Monday, August 31, 2020

Film Review: Arctic

There are a lot of wilderness survival films out there. In most of them, you can't help but yell at the screen when someone is doing something really dumb that no one would ever do. For example, if you're stuck on a ski lift in sub-zero temperatures in Frozen, then you should probably put up your hood and put your hands in your pockets...! If the dude at the local gear shop recommends that you bring a map in Backcountry, then you probably shouldn't scoff at it...! And if your "guide" is under the age of twenty-five and says he's climbed pretty much every mountain in the United States in Devil's Pass, for the love of God, find a qualified guide before you commit to going somewhere where there have been several fatalities...

You simply don't have this kind of feeling in the film Arctic! Instead of yelling at the screen during the film, I was dragged along by a powerful performance from Mads Mikkelsen (Hannibal Lecter in NBC's Hannibal, and Galen Erso in Rogue One: A Star Wars Story) as Overgård. The character barely talks and the film is mostly about this individual fighting for his life, mostly alone, somewhere inside the Arctic Circle.

Arctic doesn't start with a dramatic plane crash. Instead, at the start of the film we meet Overgård, a man who is stranded and alone at his downed plane. He's been there for some time. His entire life revolves around a series of daily tasks (fishing, maintaining a giant SOS sign, using a hand crank to run a survival transceiver).
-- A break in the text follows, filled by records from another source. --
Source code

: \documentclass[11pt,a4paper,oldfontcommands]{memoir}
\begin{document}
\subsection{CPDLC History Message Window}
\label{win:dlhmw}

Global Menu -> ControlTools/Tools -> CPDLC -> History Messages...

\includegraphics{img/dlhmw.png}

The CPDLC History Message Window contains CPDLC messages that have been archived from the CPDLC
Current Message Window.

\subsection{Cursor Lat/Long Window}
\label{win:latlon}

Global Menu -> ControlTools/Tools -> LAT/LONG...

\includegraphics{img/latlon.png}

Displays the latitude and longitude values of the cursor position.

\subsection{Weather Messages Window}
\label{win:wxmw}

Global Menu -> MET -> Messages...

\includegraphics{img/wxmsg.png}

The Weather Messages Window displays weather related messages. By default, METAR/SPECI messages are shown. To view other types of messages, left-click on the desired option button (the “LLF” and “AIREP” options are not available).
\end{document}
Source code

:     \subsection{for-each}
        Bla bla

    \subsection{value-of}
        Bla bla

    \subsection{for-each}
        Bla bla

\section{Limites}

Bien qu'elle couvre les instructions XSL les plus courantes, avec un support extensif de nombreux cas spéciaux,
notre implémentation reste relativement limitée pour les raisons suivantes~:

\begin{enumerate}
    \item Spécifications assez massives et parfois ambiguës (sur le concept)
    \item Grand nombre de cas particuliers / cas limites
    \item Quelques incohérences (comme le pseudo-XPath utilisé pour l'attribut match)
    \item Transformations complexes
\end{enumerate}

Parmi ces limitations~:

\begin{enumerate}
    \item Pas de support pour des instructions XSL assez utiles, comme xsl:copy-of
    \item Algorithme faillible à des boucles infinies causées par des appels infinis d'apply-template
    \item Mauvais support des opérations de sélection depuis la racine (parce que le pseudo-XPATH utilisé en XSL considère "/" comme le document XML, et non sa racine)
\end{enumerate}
He lives a quiet life on a barren arctic landscape, eating raw fish and living in the husk of his downed plane, while he waits for a rescue.

Finally, a rescue helicopter arrives. But in a dramatic windstorm the aircraft crashes, killing the pilot and severely injuring a twenty-something female passenger (Maria Thelma Smáradóttir). The woman is barely conscious throughout the film, and her wound becomes infected.

As the woman begins to deteriorate, Overgård must change everything. He has to act. He can no longer wait passively for a rescue. The only way the woman will survive is if he hauls her across the mountains to a base that appears to be several days away...

Arctic was the directoral debut for the musician Joe Penna. In addition to directing the film, he co-authored the tightly written script with film editor Ryan Morrison. The duo clearly work well together, as every scene of the film is tightly wound, making it mostly impossible for the viewer to step away and armchair quarterback the decisions made by the protagonist.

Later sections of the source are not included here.